[lustre-discuss] Issue running IOR

Fri Sep 2 07:40:02 PDT 2016

Good Afternoon,

  I'd asked earlier about what other bandwidth tests could be run since I'd encountered an issue with IOR, and it was suggested that I ask here about the problem I'm having with IOR.

The setup is as follows...

We have a cluster of Intel KNL nodes that communicate over an omnipath fabric, and that reach lustre through a pair of lnet gateways (that leads to an infiniband network).  These pieces run Centos 7.2, the routers run a stock kernel and the nodes run a kernel provided by Intel.  If I mount the lustre file system on one of the lnet routers (or one of the knl nodes with the CentOS provided kernel) IOR works, but once I install the knl kernel IOR breaks.

knl node: 3.10.0-327.13.1.el7.xppsl_1.4.0.3211.x86_64
lnet router kernel: 3.10.0-327.el7.x86_64

The OPA (omnipath architecture) stack comes with its own openmpi implementation, and that has been compiled against the special kernel.

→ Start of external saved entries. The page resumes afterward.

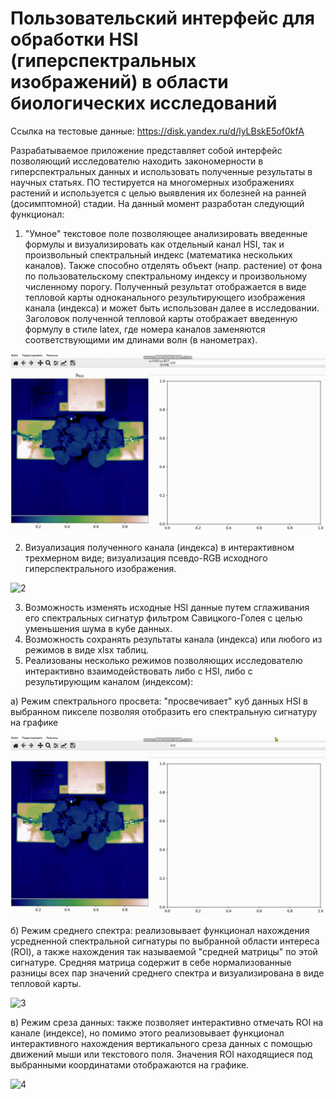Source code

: # Пользовательский интерфейс для обработки HSI (гиперспектральных изображений) в области биологических исследований

Ссылка на тестовые данные: https://disk.yandex.ru/d/lyLBskE5of0kfA

Разрабатываемое приложение представляет собой интерфейс позволяющий исследователю находить закономерности в гиперспектральных данных и использовать полученные результаты в научных статьях. ПО тестируется на многомерных изображениях растений и используется с целью выявления их болезней на ранней (досимптомной) стадии. На данный момент разработан следующий функционал:

1. "Умное" текстовое поле позволяющее анализировать введенные формулы и визуализировать как отдельный канал HSI, так и произвольный спектральный индекс (математика нескольких каналов). Также способно отделять объект (напр. растение) от фона по пользовательскому спектральному индексу и произвольному численному порогу. Полученный результат отображается в виде тепловой карты одноканального результирующего изображения канала (индекса) и может быть использован далее в исследовании. Заголовок полученной тепловой карты отображает введенную формулу в стиле latex, где номера каналов заменяются соответствующими им длинами волн (в нанометрах).

![1](demo/channel_demo.gif)

2. Визуализация полученного канала (индекса) в интерактивном трехмерном виде; визуализация псевдо-RGB исходного гиперспектрального изображения.

![2](demo/2.gif)

3. Возможность изменять исходные HSI данные путем сглаживания его спектральных сигнатур фильтром Савицкого-Голея с целью уменьшения шума в кубе данных.
4. Возможность сохранять результаты канала (индекса) или любого из режимов в виде xlsx таблиц.
5. Реализованы несколько режимов позволяющих исследователю интерактивно взаимодействовать либо с HSI, либо с результирующим каналом (индексом):

  а) Режим спектрального просвета: "просвечивает" куб данных HSI в выбранном пикселе позволяя отобразить его спектральную сигнатуру на графике
  
  ![2](demo/lumen_demo.gif)

  б) Режим среднего спектра: реализовывает функционал нахождения усредненной спектральной сигнатуры по выбранной области интереса (ROI), а также нахождения так называемой "средней матрицы" по этой сигнатуре. Средняя матрица содержит в себе нормализованные разницы всех пар значений среднего спектра и визуализирована в виде тепловой карты.
  
![3](demo/ms_demo.gif)

  в) Режим среза данных: также позволяет интерактивно отмечать ROI на канале (индексе), но помимо этого реализовывает функционал интерактивного нахождения вертикального среза данных с помощью движений мыши или текстового поля. Значения ROI находящиеся под выбранными координатами отображаются на графике. 
  
![4](demo/limslice_demo.gif)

When I compile IOR on these nodes and run it I get the below error (even if it is just a single node test).

 xxxxxx ~> ./IOR
--------------------------------------------------------------------------
Error obtaining unique transport key from ORTE (orte_precondition_transports not present in
the environment).

  Local host: xxxxxxx
--------------------------------------------------------------------------
--------------------------------------------------------------------------
It looks like MPI_INIT failed for some reason; your parallel process is
likely to abort.  There are many reasons that a parallel process can
fail during MPI_INIT; some of which are due to configuration or environment
problems.  This failure appears to be an internal failure; here's some
additional information (which may only be relevant to an Open MPI
developer):

  PML add procs failed
  --> Returned "Error" (-1) instead of "Success" (0)
--------------------------------------------------------------------------
*** An error occurred in MPI_Init
*** on a NULL communicator
*** MPI_ERRORS_ARE_FATAL (processes in this communicator will now abort,
***    and potentially your MPI job)
[xxxxxx:79453] Local abort before MPI_INIT completed successfully; not able to aggregate error messages, and not able to guarantee that all other processes were killed!

xxxxxx ~> mpicc -v
Using built-in specs.
COLLECT_GCC=/usr/bin/gcc
COLLECT_LTO_WRAPPER=/usr/libexec/gcc/x86_64-redhat-linux/4.8.5/lto-wrapper
Target: x86_64-redhat-linux
Configured with: ../configure --prefix=/usr --mandir=/usr/share/man --infodir=/usr/share/info --with-bugurl=http://bugzilla.redhat.com/bugzilla --enable-bootstrap --enable-shared --enable-threads=posix --enable-checking=release --with-system-zlib --enable-__cxa_atexit --disable-libunwind-exceptions --enable-gnu-unique-object --enable-linker-build-id --with-linker-hash-style=gnu --enable-languages=c,c++,objc,obj-c++,java,fortran,ada,go,lto --enable-plugin --enable-initfini-array --disable-libgcj --with-isl=/builddir/build/BUILD/gcc-4.8.5-20150702/obj-x86_64-redhat-linux/isl-install --with-cloog=/builddir/build/BUILD/gcc-4.8.5-20150702/obj-x86_64-redhat-linux/cloog-install --enable-gnu-indirect-function --with-tune=generic --with-arch_32=x86-64 --build=x86_64-redhat-linux
Thread model: posix
gcc version 4.8.5 20150623 (Red Hat 4.8.5-4) (GCC) 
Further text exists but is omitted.